After a harrowing journey, with only her dead mother's old dog as a reminder of her happy former life, Cecily arrives in Caernarvon. She is dazzled by the beauty of the castle, but dismayed at life on the frontier, the primitiveness and anger of the Welsh, their strange language, and the pretentiousness of the honesti, English "old settlers," who look down on the newcomers, the scorned novi. Her father is delighted with the chance to become a powerful landowner on the new border; their housekeeper Mrs. Tipley suffers no guff from Cecily as the imperious, would-be mistress of their house: and she is left to take her resentment and spite out on the Welsh housemaid, a servant girl about her age, Gwenhwyfar, whose family, unknown to Cecily, once owned the lands now assigned by the Crown to Cecily's father.

The two girls, both strong-willed, are natural enemies. Cecily is determined to be the mistress of the house, and Gwinny, dependent upon her small wages to maintain her life and that of her desperately ill mother, is determined to do her work without submission to Cecily's frequent tantrums, secretly calling her "the brat." Cecily takes offense at Gwinny's brother's frank stares, and sets out to humiliate him and have him unjustly punished at every opportunity. Gwinny takes revenge by shredding Cecily's wardrobe, for which Cecily sees that Gwinny is lashed within an inch of her life.

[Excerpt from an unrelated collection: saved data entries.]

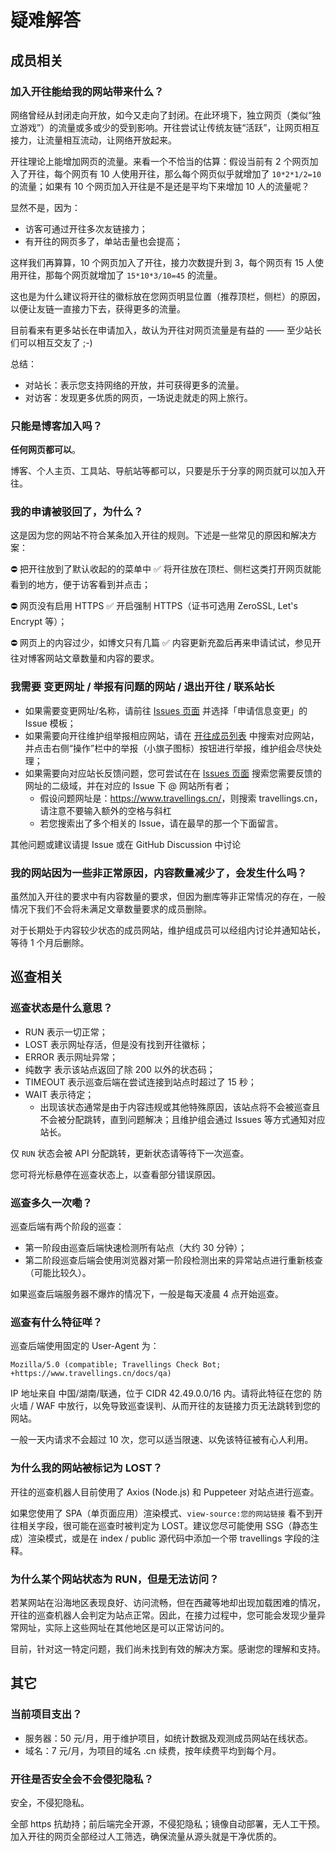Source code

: # 疑难解答

## 成员相关

### 加入开往能给我的网站带来什么？

网络曾经从封闭走向开放，如今又走向了封闭。在此环境下，独立网页（类似“独立游戏”）的流量或多或少的受到影响。开往尝试让传统友链“活跃”，让网页相互接力，让流量相互流动，让网络开放起来。

开往理论上能增加网页的流量。来看一个不恰当的估算：假设当前有 2 个网页加入了开往，每个网页有 10 人使用开往，那么每个网页似乎就增加了 `10*2*1/2=10` 的流量；如果有 10 个网页加入开往是不是还是平均下来增加 10 人的流量呢？

显然不是，因为：

- 访客可通过开往多次友链接力；
- 有开往的网页多了，单站击量也会提高；

这样我们再算算，10 个网页加入了开往，接力次数提升到 3，每个网页有 15 人使用开往，那每个网页就增加了 `15*10*3/10=45` 的流量。

这也是为什么建议将开往的徽标放在您网页明显位置（推荐顶栏，侧栏）的原因，以便让友链一直接力下去，获得更多的流量。

目前看来有更多站长在申请加入，故认为开往对网页流量是有益的 —— 至少站长们可以相互交友了 ;-)

总结：

- 对站长：表示您支持网络的开放，并可获得更多的流量。
- 对访客：发现更多优质的网页，一场说走就走的网上旅行。

### 只能是博客加入吗？

**任何网页都可以**。

博客、个人主页、工具站、导航站等都可以，只要是乐于分享的网页就可以加入开往。

### 我的申请被驳回了，为什么？

这是因为您的网站不符合某条加入开往的规则。下述是一些常见的原因和解决方案：

⛔ 把开往放到了默认收起的的菜单中
✅ 将开往放在顶栏、侧栏这类打开网页就能看到的地方，便于访客看到并点击；

⛔ 网页没有启用 HTTPS
✅ 开启强制 HTTPS（证书可选用 ZeroSSL, Let's Encrypt 等）；

⛔ 网页上的内容过少，如博文只有几篇
✅ 内容更新充盈后再来申请试试，参见开往对博客网站文章数量和内容的要求。

### 我需要 变更网址 / 举报有问题的网站 / 退出开往 / 联系站长

- 如果需要变更网址/名称，请前往 [Issues 页面](https://github.com/travellings-link/travellings/issues) 并选择「申请信息变更」的 Issue 模板；
- 如果需要向开往维护组举报相应网站，请在 [开往成员列表](https://list.travellings.cn/) 中搜索对应网站，并点击右侧“操作”栏中的举报（小旗子图标）按钮进行举报，维护组会尽快处理；
- 如果需要向对应站长反馈问题，您可尝试在在 [Issues 页面](https://github.com/travellings-link/travellings/issues) 搜索您需要反馈的网址的二级域，并在对应的 Issue 下 @ 网站所有者；
  - 假设问题网址是：<https://www.travellings.cn/>，则搜索 travellings.cn，请注意不要输入额外的空格与斜杠
  - 若您搜索出了多个相关的 Issue，请在最早的那一个下面留言。

其他问题或建议请提 Issue 或在 GitHub Discussion 中讨论

### 我的网站因为一些非正常原因，内容数量减少了，会发生什么吗？

虽然加入开往的要求中有内容数量的要求，但因为删库等非正常情况的存在，一般情况下我们不会将未满足文章数量要求的成员删除。

对于长期处于内容较少状态的成员网站，维护组成员可以经组内讨论并通知站长，等待 1 个月后删除。

## 巡查相关

### 巡查状态是什么意思？

- RUN 表示一切正常；
- LOST 表示网址存活，但是没有找到开往徽标；
- ERROR 表示网址异常；
- 纯数字 表示该站点返回了除 200 以外的状态码；
- TIMEOUT 表示巡查后端在尝试连接到站点时超过了 15 秒；
- WAIT 表示待定；
  - 出现该状态通常是由于内容违规或其他特殊原因，该站点将不会被巡查且不会被分配跳转，直到问题解决；且维护组会通过 Issues 等方式通知对应站长。

仅 `RUN` 状态会被 API 分配跳转，更新状态请等待下一次巡查。

您可将光标悬停在巡查状态上，以查看部分错误原因。

### 巡查多久一次嘞？

巡查后端有两个阶段的巡查：

- 第一阶段由巡查后端快速检测所有站点（大约 30 分钟）；
- 第二阶段巡查后端会使用浏览器对第一阶段检测出来的异常站点进行重新核查（可能比较久）。

如果巡查后端服务器不爆炸的情况下，一般是每天凌晨 4 点开始巡查。

### 巡查有什么特征咩？

巡查后端使用固定的 User-Agent 为：

`Mozilla/5.0 (compatible; Travellings Check Bot; +https://www.travellings.cn/docs/qa)`  

IP 地址来自 中国/湖南/联通，位于 CIDR 42.49.0.0/16 内。请将此特征在您的 防火墙 / WAF 中放行，以免导致巡查误判、从而开往的友链接力页无法跳转到您的网站。  

一般一天内请求不会超过 10 次，您可以适当限速、以免该特征被有心人利用。

### 为什么我的网站被标记为 LOST？

开往的巡查机器人目前使用了 Axios (Node.js) 和 Puppeteer 对站点进行巡查。

如果您使用了 SPA（单页面应用）渲染模式、`view-source:您的网站链接` 看不到开往相关字段，很可能在巡查时被判定为 LOST。建议您尽可能使用 SSG（静态生成）渲染模式，或是在 index / public 源代码中添加一个带 travellings 字段的注释。

### 为什么某个网站状态为 RUN，但是无法访问？

若某网站在沿海地区表现良好、访问流畅，但在西藏等地却出现加载困难的情况，开往的巡查机器人会判定为站点正常。因此，在接力过程中，您可能会发现少量异常网址，实际上这些网址在其他地区是可以正常访问的。

目前，针对这一特定问题，我们尚未找到有效的解决方案。感谢您的理解和支持。

## 其它

### 当前项目支出？

- 服务器：50 元/月，用于维护项目，如统计数据及观测成员网站在线状态。
- 域名：7 元/月，为项目的域名 .cn 续费，按年续费平均到每个月。

### 开往是否安全会不会侵犯隐私？

安全，不侵犯隐私。

全部 https 抗劫持；前后端完全开源，不侵犯隐私；镜像自动部署，无人工干预。加入开往的网页全部经过人工筛选，确保流量从源头就是干净优质的。
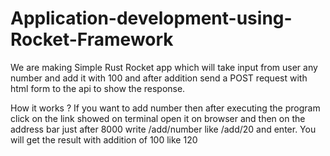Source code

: # Application-development-using-Rocket-Framework

We are making Simple Rust Rocket app which will take input from user any number and add it with 100 and after addition send a POST request with html form to the api to show the response.

How it works ?
If you want to add number then after executing the program click on the link showed on terminal open it on browser and then on the address bar just after 8000 write /add/number like /add/20 and enter. You will get the result with addition of 100 like 120
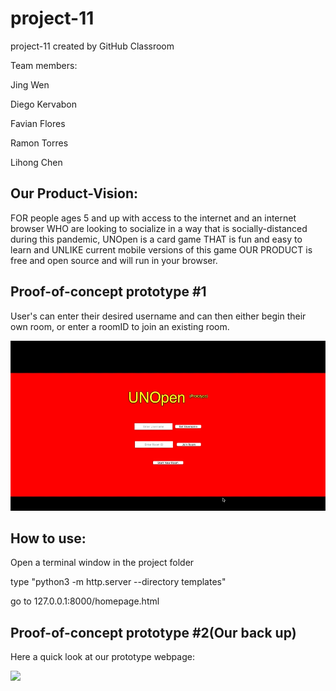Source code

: # project-11
project-11 created by GitHub Classroom

Team members:

Jing Wen

Diego Kervabon

Favian Flores

Ramon Torres

Lihong Chen

## Our Product-Vision:
FOR people ages 5 and up with access to the internet and an internet browser WHO are looking to socialize in a way
that is socially-distanced during this pandemic, UNOpen is a card game THAT is fun and easy to learn and UNLIKE
current mobile versions of this game OUR PRODUCT is free and open source and will run in your browser.

## Proof-of-concept prototype #1
User's can enter their desired username and can then either begin their own room, or enter a roomID to join an existing room.

<img src="gifs/prototype.gif">

## How to use:
Open a terminal window in the project folder

type "python3 -m http.server --directory templates"

go to 127.0.0.1:8000/homepage.html


## Proof-of-concept prototype #2(Our back up)
Here a quick look at our prototype webpage:


<img src="http://g.recordit.co/uyKeg4AYc4.gif" width=250><br>
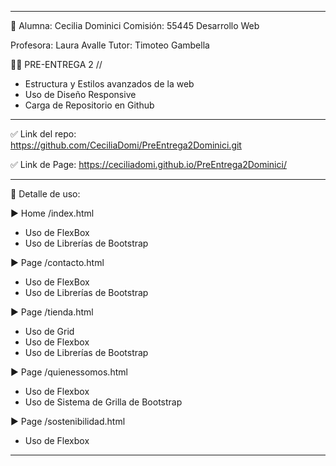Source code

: 
--------------------------------------------------

👩 Alumna: Cecilia Dominici 
Comisión: 55445
Desarrollo Web

Profesora: Laura Avalle
Tutor: Timoteo Gambella

👩‍💻 PRE-ENTREGA 2 //
+ Estructura y Estilos avanzados de la web
+ Uso de Diseño Responsive
+ Carga de Repositorio en Github

---------------------------------------------------

✅ Link del repo:  
https://github.com/CeciliaDomi/PreEntrega2Dominici.git

✅ Link de Page:
https://ceciliadomi.github.io/PreEntrega2Dominici/

---------------------------------------------------

🔎 Detalle de uso:

▶ Home /index.html
- Uso de FlexBox
- Uso de Librerías de Bootstrap

▶ Page /contacto.html
- Uso de FlexBox
- Uso de Librerías de Bootstrap

▶ Page /tienda.html
- Uso de Grid
- Uso de Flexbox
- Uso de Librerías de Bootstrap

▶ Page /quienessomos.html
- Uso de Flexbox
- Uso de Sistema de Grilla de Bootstrap

▶ Page /sostenibilidad.html
- Uso de Flexbox

---------------------------------------------------
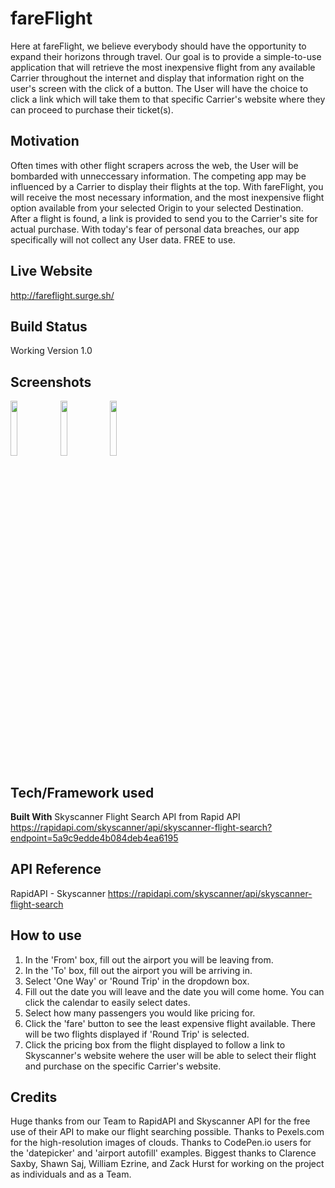 # fareFlight
Here at fareFlight, we believe everybody should have the opportunity to expand their horizons through travel. 
Our goal is to provide a simple-to-use application that will retrieve the most inexpensive flight from any available Carrier 
throughout the internet and display that information right on the user's screen with the click of a button. The User will have the 
choice to click a link which will take them to that specific Carrier's website where they can proceed to purchase their ticket(s).

## Motivation
Often times with other flight scrapers across the web, the User will be bombarded with unneccessary information. The competing app 
may be influenced by a Carrier to display their flights at the top. With fareFlight, you will receive the most necessary information, 
and the most inexpensive flight option available from your selected Origin to your selected Destination. After a flight is found, 
a link is provided to send you to the Carrier's site for actual purchase. With today's fear of personal data breaches, our app 
specifically will not collect any User data. 
FREE to use.
 
## Live Website
http://fareflight.surge.sh/
 
## Build Status
Working Version 1.0
  
## Screenshots
<img src="https://user-images.githubusercontent.com/77455948/110971274-a845a880-8328-11eb-82da-a2bfa15860cd.png" width="15%"></img> <img src="https://user-images.githubusercontent.com/77455948/110971281-aa0f6c00-8328-11eb-91bc-05cf9b85a4a8.png" width="15%"></img>
<img src="https://user-images.githubusercontent.com/77455948/110972426-fe671b80-8329-11eb-935e-d4082f2a7906.png" width="15%"></img> 
 
## Tech/Framework used
 
  <b>Built With</b>
  Skyscanner Flight Search API from Rapid API
  https://rapidapi.com/skyscanner/api/skyscanner-flight-search?endpoint=5a9c9edde4b084deb4ea6195
   
## API Reference
 RapidAPI - Skyscanner
 https://rapidapi.com/skyscanner/api/skyscanner-flight-search
  
## How to use
 1. In the 'From' box, fill out the airport you will be leaving from.
 2. In the 'To' box, fill out the airport you will be arriving in.
 3. Select 'One Way' or 'Round Trip' in the dropdown box.
 4. Fill out the date you will leave and the date you will come home. You can click the calendar to easily select dates.
 5. Select how many passengers you would like pricing for.
 6. Click the 'fare' button to see the least expensive flight available. There will be two flights displayed if 'Round Trip' is selected.
 7. Click the pricing box from the flight displayed to follow a link to Skyscanner's website wehere the user will be able to select their flight and purchase on the specific Carrier's website.

## Credits
Huge thanks from our Team to RapidAPI and Skyscanner API for the free use of their API to make our flight searching possible.
Thanks to Pexels.com for the high-resolution images of clouds.
Thanks to CodePen.io users for the 'datepicker' and 'airport autofill' examples.
Biggest thanks to Clarence Saxby, Shawn Saj, William Ezrine, and Zack Hurst for working on the project as individuals and as a Team.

But Mrs. Tipley insists that Cecily give the injured girl her own bed and care for her as she recovers, and as time passes, the two come to a grudging respect for the other's dogged strength. Cecily rescues Gwinny from mistreatment so that "justice must be done," and Gwinny saves Cecily from an unwanted attack by the lascivious Edward, and finally reveals to her that the young man that Cecily has been persecuting is her only surviving brother.

"To think you almost had me hoodwinked. With your pitiful nod to justice and your feeding the poor. More fool I, thinking you were any different from the rest. Especially the likes of that shrew in the gilded townhouse you cannot complain of enough."

"Name one thing she does that I do!"

"Murder. Your hands won't be on the rope, but his blood will be on your hands."

"Whose blood?" I gesture toward the backyard. "His? What is he to you?"

"My brother," Gwinny chokes. "And he's all I've got, rot you."

Cecily understands. She has only her father, and he has only her. To atone, Cecily quietly arranges for her father to get Gwinny's brother Gruffwyd a secure job cutting wood, and when the Welsh rebel Madog leads a bloody insurrection in which Caernavon is sacked and the English are slaughtered, it is Gruffyd who saves Cecily, who then finds herself a servant to Gwinny, living in their poor hut and her life dependent upon them to hide her from the rebels.

As Aeschylus said, if "in war, the first casualty is truth, surely the second is justice." J. Anderson Coats' forthcoming novel, The Wicked and the Just (Houghton Mifflin Harcourt, 2012) explores the nature of that justice, in one of those all-too-familiar human situations in which the passion for vengeance overcomes the restraints of law, justice, and faith itself. This is a powerful novel which deals with a little-known period of history, but the lesson of which has not yet been learned in the life of nations, and it does so through the words and thoughts of two narrators portrayed in all their humanity. Cecily and Gwinny cannot change the times or their bloody conjoined history, but they do find a way to change their hearts in the recognition of their common nature. Coats offers, in her appended historical note, the reassuring theme that over the many intervening centuries the Welsh and the English have come to a still uneasy accommodation to their common destiny, but this glimpse of the wages of vengeance make the reader wish that somehow they, and we, had found a better way.

"Brilliant: a vision of history before the victors wrote it," says Kirkus Reviews.